Results of microhardness tests are given in Fig. 9. Curves show that the interface hardness after isothermal solidification is smaller than that of the base metal. Solution treatment causes homogenising of interface chemical analysis and results in hardness increment. Results show that the hardness of interface zone is still smaller than that of the base metal. In the best cases, tensile strength of the bond is 220 MPa, which is <50% of base metal strength, and shear strength is ∼110 MPa. These results illustrate that conventional TLP bonding of Al2024 using Ga interlayer is not a suitable process for joining this alloy, and basic changes must be carried out in the process.
Hardness profile before and after homogenising treatment
Temperature gradient TLP bonding
In this method, two Al2024 parts, which must be joined are, placed between a graphite and a copper part. The temperature of graphite increases faster than aluminium and copper by induction method. As a result, Al2024 specimens are heated very fast because of heat transfer from graphite to Al2024 specimen that is in contact with graphite by conduction mechanism. In this method, temperature of specimens decreases by increasing distance from graphite part, and a temperature gradient about 15±2°C cm−1 was created in Al2024 specimens.
The equilibrium compositions at solid/liquid interfaces are temperature dependent parameters. Therefore, it should be possible to build up a composition gradient across the liquid phase by imposing a temperature gradient ΔT across the reaction zone. This idea is the basis of TGTLP bonding, which is illustrated in Fig. 10, where CL and CS are the equilibrium compositions of the liquid and solid phases respectively at the solid/liquid interface.19, 20
Composition profile within TLP when temperature gradient is imposed across reaction zone
Having established a composition gradient within the liquid, the liquid phase can act as a rapid diffusion path enabling the solute to migrate from the left hand interface, with higher equilibrium solute concentration (lower temperature), towards the right hand interface, with a lower equilibrium solute concentration (higher temperature). A consequence of this solute diffusion is that the concentration of the solute at the left hand interface becomes less, and so its equilibrium solidification temperature rises above the isothermal bonding temperature. Hence, as solute diffuses into the liquid, solidification occurs at the left interface, which accordingly advances to the right leaving a solid with a composition CS. At the same time, the solute concentration in the vicinity of the right interface increases, and so the solid/liquid equilibrium temperature at which solid and liquid coexist decreases (as expected from the phase diagram); consequently, melting occurs. The net result is that the right hand interface retreats to the right with the left hand interface following, i.e. the interface moves from the colder side to the hotter side. As solute is included in the solid that forms at the left hand interface, the liquid will become steadily depleted in solute so that after a finite time all liquid will solidify.

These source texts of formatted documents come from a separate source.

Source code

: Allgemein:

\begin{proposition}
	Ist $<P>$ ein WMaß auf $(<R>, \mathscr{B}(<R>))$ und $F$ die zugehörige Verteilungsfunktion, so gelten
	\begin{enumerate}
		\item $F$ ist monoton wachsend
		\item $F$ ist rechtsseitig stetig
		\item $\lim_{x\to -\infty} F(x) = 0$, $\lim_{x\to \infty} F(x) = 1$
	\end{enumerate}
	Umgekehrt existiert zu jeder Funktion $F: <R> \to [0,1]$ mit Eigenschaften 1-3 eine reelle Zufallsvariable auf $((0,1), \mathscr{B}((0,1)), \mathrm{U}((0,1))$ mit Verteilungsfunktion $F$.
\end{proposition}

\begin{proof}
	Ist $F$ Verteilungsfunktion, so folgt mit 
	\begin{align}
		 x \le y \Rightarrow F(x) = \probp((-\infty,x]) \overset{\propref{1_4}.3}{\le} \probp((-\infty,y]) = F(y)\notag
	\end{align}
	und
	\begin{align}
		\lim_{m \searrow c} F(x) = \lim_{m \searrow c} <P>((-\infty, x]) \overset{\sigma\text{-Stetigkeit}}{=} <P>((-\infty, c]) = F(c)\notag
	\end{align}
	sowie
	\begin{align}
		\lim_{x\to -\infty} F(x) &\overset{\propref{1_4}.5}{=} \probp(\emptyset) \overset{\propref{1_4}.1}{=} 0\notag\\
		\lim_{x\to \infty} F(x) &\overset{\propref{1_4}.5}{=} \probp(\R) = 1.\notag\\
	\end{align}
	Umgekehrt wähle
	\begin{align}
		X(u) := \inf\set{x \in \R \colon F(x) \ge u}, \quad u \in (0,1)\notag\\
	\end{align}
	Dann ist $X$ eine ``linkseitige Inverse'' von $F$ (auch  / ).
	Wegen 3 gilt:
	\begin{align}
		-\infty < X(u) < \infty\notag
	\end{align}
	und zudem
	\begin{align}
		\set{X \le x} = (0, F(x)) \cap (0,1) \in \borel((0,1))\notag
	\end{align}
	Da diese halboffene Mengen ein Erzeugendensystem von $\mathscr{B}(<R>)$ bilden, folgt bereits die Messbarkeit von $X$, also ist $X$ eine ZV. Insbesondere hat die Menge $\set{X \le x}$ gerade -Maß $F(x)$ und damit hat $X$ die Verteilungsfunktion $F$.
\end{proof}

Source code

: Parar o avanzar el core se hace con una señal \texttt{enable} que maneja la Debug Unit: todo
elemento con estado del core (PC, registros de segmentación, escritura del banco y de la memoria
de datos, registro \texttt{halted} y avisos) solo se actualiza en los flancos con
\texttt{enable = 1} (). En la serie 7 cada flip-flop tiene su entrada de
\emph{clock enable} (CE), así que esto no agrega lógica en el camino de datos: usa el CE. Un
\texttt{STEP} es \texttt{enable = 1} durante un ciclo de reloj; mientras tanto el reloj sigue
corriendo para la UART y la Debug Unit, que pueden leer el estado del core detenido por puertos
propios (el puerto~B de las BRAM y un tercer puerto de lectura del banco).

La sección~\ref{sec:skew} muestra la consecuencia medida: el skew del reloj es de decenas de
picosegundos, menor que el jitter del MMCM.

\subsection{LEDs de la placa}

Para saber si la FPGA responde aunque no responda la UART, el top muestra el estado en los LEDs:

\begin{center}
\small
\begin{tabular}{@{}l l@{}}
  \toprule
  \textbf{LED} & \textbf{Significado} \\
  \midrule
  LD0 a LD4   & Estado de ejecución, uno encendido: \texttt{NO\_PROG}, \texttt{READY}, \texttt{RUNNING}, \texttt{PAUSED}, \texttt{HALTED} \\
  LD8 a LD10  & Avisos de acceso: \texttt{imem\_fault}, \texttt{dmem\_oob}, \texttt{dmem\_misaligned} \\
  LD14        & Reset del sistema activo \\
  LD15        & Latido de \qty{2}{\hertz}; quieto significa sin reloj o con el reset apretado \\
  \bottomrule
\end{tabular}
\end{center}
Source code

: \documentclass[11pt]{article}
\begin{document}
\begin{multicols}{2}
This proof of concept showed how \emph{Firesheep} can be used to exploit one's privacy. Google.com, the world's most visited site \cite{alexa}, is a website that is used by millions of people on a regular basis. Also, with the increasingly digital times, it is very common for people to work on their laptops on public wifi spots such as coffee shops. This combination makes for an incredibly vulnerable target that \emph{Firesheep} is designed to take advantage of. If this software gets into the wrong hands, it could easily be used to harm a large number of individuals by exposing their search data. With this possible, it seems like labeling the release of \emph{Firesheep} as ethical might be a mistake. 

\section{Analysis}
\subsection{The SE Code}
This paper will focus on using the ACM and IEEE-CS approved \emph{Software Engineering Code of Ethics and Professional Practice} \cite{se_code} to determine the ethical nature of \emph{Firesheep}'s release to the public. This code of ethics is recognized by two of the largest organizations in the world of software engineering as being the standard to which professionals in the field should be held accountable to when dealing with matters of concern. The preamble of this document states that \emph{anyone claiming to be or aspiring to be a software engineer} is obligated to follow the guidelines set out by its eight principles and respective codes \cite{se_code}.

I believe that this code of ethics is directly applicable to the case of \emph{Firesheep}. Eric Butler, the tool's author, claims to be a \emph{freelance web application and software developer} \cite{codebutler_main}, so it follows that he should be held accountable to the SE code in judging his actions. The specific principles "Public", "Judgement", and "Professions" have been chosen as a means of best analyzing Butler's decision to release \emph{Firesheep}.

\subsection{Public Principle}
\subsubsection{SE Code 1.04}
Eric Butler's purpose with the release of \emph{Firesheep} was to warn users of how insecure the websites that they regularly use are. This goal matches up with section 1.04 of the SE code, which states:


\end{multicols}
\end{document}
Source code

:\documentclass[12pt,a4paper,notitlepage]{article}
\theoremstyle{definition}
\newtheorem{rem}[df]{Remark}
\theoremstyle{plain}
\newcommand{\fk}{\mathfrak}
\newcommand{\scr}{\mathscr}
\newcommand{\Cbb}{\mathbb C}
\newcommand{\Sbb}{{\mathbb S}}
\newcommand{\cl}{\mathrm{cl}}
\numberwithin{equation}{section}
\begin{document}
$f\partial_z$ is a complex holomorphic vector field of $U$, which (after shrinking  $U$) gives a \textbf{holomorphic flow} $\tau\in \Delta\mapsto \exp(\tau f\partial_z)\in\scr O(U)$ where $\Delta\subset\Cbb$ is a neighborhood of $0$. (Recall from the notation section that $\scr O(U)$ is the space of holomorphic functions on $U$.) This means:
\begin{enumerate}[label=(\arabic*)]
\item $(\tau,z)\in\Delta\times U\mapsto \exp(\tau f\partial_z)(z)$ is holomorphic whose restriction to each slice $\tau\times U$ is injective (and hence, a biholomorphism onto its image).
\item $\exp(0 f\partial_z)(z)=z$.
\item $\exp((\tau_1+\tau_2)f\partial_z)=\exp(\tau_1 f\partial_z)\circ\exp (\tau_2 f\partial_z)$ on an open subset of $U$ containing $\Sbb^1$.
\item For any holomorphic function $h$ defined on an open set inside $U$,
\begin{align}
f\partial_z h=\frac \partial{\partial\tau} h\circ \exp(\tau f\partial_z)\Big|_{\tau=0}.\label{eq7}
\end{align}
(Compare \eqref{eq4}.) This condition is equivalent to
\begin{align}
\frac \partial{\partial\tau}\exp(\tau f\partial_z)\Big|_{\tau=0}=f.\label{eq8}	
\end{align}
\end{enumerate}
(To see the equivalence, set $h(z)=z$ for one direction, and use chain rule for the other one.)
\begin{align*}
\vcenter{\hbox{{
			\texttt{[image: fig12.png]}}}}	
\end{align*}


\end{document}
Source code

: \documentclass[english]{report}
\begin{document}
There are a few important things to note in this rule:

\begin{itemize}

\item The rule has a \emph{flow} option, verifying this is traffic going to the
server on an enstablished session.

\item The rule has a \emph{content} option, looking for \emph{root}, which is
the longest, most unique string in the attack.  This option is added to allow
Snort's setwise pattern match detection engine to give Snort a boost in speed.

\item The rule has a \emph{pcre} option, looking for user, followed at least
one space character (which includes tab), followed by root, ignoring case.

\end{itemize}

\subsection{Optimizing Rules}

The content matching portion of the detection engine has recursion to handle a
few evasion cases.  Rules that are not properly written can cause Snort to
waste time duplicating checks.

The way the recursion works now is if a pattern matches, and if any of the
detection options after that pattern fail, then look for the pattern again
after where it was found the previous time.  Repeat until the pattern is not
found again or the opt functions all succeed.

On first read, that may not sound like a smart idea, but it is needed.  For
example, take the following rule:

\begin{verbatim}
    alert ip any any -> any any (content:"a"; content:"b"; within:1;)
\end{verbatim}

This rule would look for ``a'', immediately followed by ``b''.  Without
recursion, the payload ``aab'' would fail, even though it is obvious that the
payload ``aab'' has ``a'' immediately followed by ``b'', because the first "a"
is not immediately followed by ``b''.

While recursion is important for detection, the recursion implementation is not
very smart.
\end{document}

Temperature gradient causes solidification mechanism changing from planar to dendritic. Wang et al. found that conversion of solidification front from planar to cellular or dendritic in TLP bonding of a 45MnMoB steel pipe can result in a decrease in the oxide scale particles and porosities and hence the bonding quality.23 Figure 11 shows microstructure of TLP bonded Al2024 alloy under temperature gradient. These specimens were etched with two etchants. Keller's solution was used to show grain boundaries, and a mixture of Poulton's reagent with chromic acid and nitric acid was used to clarify dendrites. Crashed dendrites can be seen in the bonding zone. Formation and growth of dendrites cause distribution of aluminium oxide particles between dendrites and not to accumulate locally (specially in grain boundaries). As a result, these oxide particles do not act as bonding barrier in the TLP bonding of Al2024. Solidification of Al2024 liquid under an electromagnetic field caused that dendrites to crash during solidification.24– 26 In induction furnaces, an electromagnetic field is created around the specimens. This field crashes the dendrites. These crashed dendrites can be seen in Fig. 11.
Cross‐section of joint of Al2024 under temperature gradient
Concentration and distribution of alloying elements in bonding zone are affected by the change of solidification mechanism. Figure 12 shows distribution of θ phase precipitates in bonding zone. Bonding zone is not depleted from θ phase precipitates, and most of these precipitates are formed in grain boundaries. This means that chemical composition of bonding area is similar to the base metal. It can be seen that there are no considerable differences between base metal and bonding area. Results indicate that in this method (TGTLP), a joint with microstructure and chemical analysis similar to base metal can be achieved. Analysis of joint area showed that Ga concentration in these specimens is reduced to 0·21 wt‐% after homogenising treatment.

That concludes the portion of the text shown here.